### What the exercise asks
The expected output is the full set of entries, retyped verbatim, pictures excluded.

================================

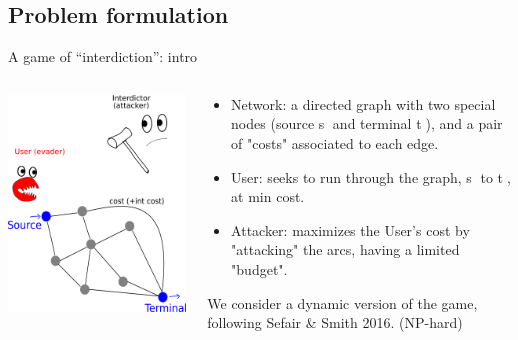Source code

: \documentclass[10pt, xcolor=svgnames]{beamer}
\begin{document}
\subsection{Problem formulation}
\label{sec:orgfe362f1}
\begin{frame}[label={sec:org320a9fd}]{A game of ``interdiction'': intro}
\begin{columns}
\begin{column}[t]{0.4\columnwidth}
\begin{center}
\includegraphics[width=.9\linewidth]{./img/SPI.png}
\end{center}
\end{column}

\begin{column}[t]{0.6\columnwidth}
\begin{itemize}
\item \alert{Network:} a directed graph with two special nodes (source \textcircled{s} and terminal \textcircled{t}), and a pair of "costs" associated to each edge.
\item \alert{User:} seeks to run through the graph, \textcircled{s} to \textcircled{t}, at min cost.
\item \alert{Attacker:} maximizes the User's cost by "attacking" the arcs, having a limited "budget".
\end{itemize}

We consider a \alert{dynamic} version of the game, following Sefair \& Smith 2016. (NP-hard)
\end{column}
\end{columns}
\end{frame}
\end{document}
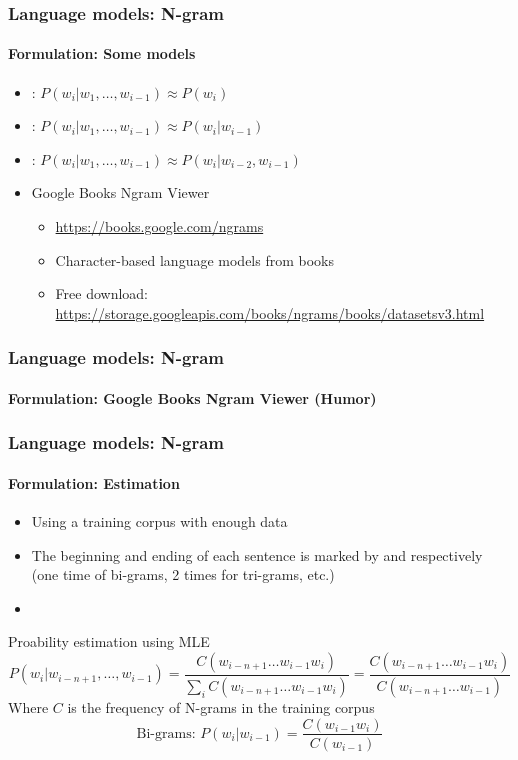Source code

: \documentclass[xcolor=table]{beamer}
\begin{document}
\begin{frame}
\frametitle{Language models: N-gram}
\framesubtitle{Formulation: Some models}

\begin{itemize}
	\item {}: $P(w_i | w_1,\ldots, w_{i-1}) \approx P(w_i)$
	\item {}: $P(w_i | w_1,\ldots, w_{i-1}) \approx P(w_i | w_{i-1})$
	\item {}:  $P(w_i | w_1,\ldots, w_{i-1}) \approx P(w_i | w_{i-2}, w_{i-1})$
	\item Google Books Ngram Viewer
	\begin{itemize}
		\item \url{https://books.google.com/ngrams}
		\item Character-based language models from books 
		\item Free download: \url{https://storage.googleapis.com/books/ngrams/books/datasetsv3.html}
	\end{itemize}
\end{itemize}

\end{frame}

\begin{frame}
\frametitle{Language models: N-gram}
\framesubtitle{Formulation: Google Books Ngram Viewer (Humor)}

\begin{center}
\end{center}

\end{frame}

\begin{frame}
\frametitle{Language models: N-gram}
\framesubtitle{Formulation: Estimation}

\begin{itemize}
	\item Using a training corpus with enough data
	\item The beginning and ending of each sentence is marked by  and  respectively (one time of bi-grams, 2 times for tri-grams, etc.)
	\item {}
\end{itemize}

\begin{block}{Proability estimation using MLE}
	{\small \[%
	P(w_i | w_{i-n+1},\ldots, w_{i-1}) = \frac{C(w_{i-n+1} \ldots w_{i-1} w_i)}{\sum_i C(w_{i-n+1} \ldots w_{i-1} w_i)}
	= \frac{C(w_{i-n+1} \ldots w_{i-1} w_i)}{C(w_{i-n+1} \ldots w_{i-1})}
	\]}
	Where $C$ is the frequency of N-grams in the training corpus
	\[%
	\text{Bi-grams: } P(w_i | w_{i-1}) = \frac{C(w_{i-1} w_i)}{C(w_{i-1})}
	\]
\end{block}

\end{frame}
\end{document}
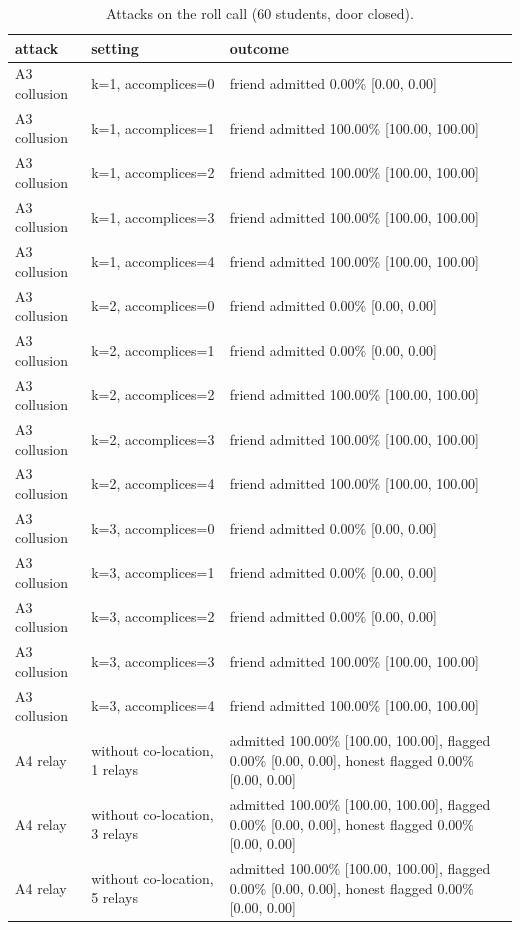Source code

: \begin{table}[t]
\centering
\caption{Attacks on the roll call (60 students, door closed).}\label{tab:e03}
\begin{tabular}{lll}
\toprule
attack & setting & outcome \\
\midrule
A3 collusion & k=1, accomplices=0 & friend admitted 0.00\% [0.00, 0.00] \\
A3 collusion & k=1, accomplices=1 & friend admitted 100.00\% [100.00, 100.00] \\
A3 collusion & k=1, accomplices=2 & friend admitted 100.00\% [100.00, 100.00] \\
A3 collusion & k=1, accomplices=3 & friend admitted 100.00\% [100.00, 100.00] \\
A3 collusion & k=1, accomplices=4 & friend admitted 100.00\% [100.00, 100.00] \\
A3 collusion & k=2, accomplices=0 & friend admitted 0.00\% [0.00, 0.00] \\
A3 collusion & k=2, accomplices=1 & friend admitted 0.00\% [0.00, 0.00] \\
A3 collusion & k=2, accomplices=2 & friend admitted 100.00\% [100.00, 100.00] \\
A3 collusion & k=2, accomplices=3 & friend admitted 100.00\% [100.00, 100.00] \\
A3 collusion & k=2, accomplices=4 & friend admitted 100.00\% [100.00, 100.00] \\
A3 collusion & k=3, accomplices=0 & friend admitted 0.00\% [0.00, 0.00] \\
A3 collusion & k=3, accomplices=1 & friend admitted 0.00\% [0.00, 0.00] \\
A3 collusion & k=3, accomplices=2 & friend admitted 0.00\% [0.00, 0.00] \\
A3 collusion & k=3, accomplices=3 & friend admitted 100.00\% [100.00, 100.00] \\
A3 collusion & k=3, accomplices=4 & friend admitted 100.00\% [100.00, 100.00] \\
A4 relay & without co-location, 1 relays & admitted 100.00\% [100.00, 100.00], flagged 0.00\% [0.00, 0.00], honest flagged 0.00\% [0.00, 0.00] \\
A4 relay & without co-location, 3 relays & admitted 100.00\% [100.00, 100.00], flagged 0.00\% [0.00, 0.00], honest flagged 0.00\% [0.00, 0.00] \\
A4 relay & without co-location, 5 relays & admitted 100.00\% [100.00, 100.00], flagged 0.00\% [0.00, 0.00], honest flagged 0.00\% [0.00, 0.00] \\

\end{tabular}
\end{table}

================================

### Solution for this problem
Source code

: \documentclass[10pt, xcolor=svgnames]{beamer}
\begin{document}
\subsection{Problem formulation}
\label{sec:orgfe362f1}
\begin{frame}[label={sec:org320a9fd}]{A game of ``interdiction'': intro}
\begin{columns}
\begin{column}[t]{0.4\columnwidth}
\begin{center}
\includegraphics[width=.9\linewidth]{./img/SPI.png}
\end{center}
\end{column}

\begin{column}[t]{0.6\columnwidth}
\begin{itemize}
\item \alert{Network:} a directed graph with two special nodes (source \textcircled{s} and terminal \textcircled{t}), and a pair of "costs" associated to each edge.
\item \alert{User:} seeks to run through the graph, \textcircled{s} to \textcircled{t}, at min cost.
\item \alert{Attacker:} maximizes the User's cost by "attacking" the arcs, having a limited "budget".
\end{itemize}

We consider a \alert{dynamic} version of the game, following Sefair \& Smith 2016. (NP-hard)
\end{column}
\end{columns}
\end{frame}
\end{document}
Source code

: \documentclass[xcolor=table]{beamer}
\begin{document}
\begin{frame}
\frametitle{Language models: N-gram}
\framesubtitle{Formulation: Some models}

\begin{itemize}
	\item {}: $P(w_i | w_1,\ldots, w_{i-1}) \approx P(w_i)$
	\item {}: $P(w_i | w_1,\ldots, w_{i-1}) \approx P(w_i | w_{i-1})$
	\item {}:  $P(w_i | w_1,\ldots, w_{i-1}) \approx P(w_i | w_{i-2}, w_{i-1})$
	\item Google Books Ngram Viewer
	\begin{itemize}
		\item \url{https://books.google.com/ngrams}
		\item Character-based language models from books 
		\item Free download: \url{https://storage.googleapis.com/books/ngrams/books/datasetsv3.html}
	\end{itemize}
\end{itemize}

\end{frame}

\begin{frame}
\frametitle{Language models: N-gram}
\framesubtitle{Formulation: Google Books Ngram Viewer (Humor)}

\begin{center}
\end{center}

\end{frame}

\begin{frame}
\frametitle{Language models: N-gram}
\framesubtitle{Formulation: Estimation}

\begin{itemize}
	\item Using a training corpus with enough data
	\item The beginning and ending of each sentence is marked by  and  respectively (one time of bi-grams, 2 times for tri-grams, etc.)
	\item {}
\end{itemize}

\begin{block}{Proability estimation using MLE}
	{\small \[%
	P(w_i | w_{i-n+1},\ldots, w_{i-1}) = \frac{C(w_{i-n+1} \ldots w_{i-1} w_i)}{\sum_i C(w_{i-n+1} \ldots w_{i-1} w_i)}
	= \frac{C(w_{i-n+1} \ldots w_{i-1} w_i)}{C(w_{i-n+1} \ldots w_{i-1})}
	\]}
	Where $C$ is the frequency of N-grams in the training corpus
	\[%
	\text{Bi-grams: } P(w_i | w_{i-1}) = \frac{C(w_{i-1} w_i)}{C(w_{i-1})}
	\]
\end{block}

\end{frame}
\end{document}
Source code

: \begin{table}[t]
\centering
\caption{Attacks on the roll call (60 students, door closed).}\label{tab:e03}
\begin{tabular}{lll}
\toprule
attack & setting & outcome \\
\midrule
A3 collusion & k=1, accomplices=0 & friend admitted 0.00\% [0.00, 0.00] \\
A3 collusion & k=1, accomplices=1 & friend admitted 100.00\% [100.00, 100.00] \\
A3 collusion & k=1, accomplices=2 & friend admitted 100.00\% [100.00, 100.00] \\
A3 collusion & k=1, accomplices=3 & friend admitted 100.00\% [100.00, 100.00] \\
A3 collusion & k=1, accomplices=4 & friend admitted 100.00\% [100.00, 100.00] \\
A3 collusion & k=2, accomplices=0 & friend admitted 0.00\% [0.00, 0.00] \\
A3 collusion & k=2, accomplices=1 & friend admitted 0.00\% [0.00, 0.00] \\
A3 collusion & k=2, accomplices=2 & friend admitted 100.00\% [100.00, 100.00] \\
A3 collusion & k=2, accomplices=3 & friend admitted 100.00\% [100.00, 100.00] \\
A3 collusion & k=2, accomplices=4 & friend admitted 100.00\% [100.00, 100.00] \\
A3 collusion & k=3, accomplices=0 & friend admitted 0.00\% [0.00, 0.00] \\
A3 collusion & k=3, accomplices=1 & friend admitted 0.00\% [0.00, 0.00] \\
A3 collusion & k=3, accomplices=2 & friend admitted 0.00\% [0.00, 0.00] \\
A3 collusion & k=3, accomplices=3 & friend admitted 100.00\% [100.00, 100.00] \\
A3 collusion & k=3, accomplices=4 & friend admitted 100.00\% [100.00, 100.00] \\
A4 relay & without co-location, 1 relays & admitted 100.00\% [100.00, 100.00], flagged 0.00\% [0.00, 0.00], honest flagged 0.00\% [0.00, 0.00] \\
A4 relay & without co-location, 3 relays & admitted 100.00\% [100.00, 100.00], flagged 0.00\% [0.00, 0.00], honest flagged 0.00\% [0.00, 0.00] \\
A4 relay & without co-location, 5 relays & admitted 100.00\% [100.00, 100.00], flagged 0.00\% [0.00, 0.00], honest flagged 0.00\% [0.00, 0.00] \\

\end{tabular}
\end{table}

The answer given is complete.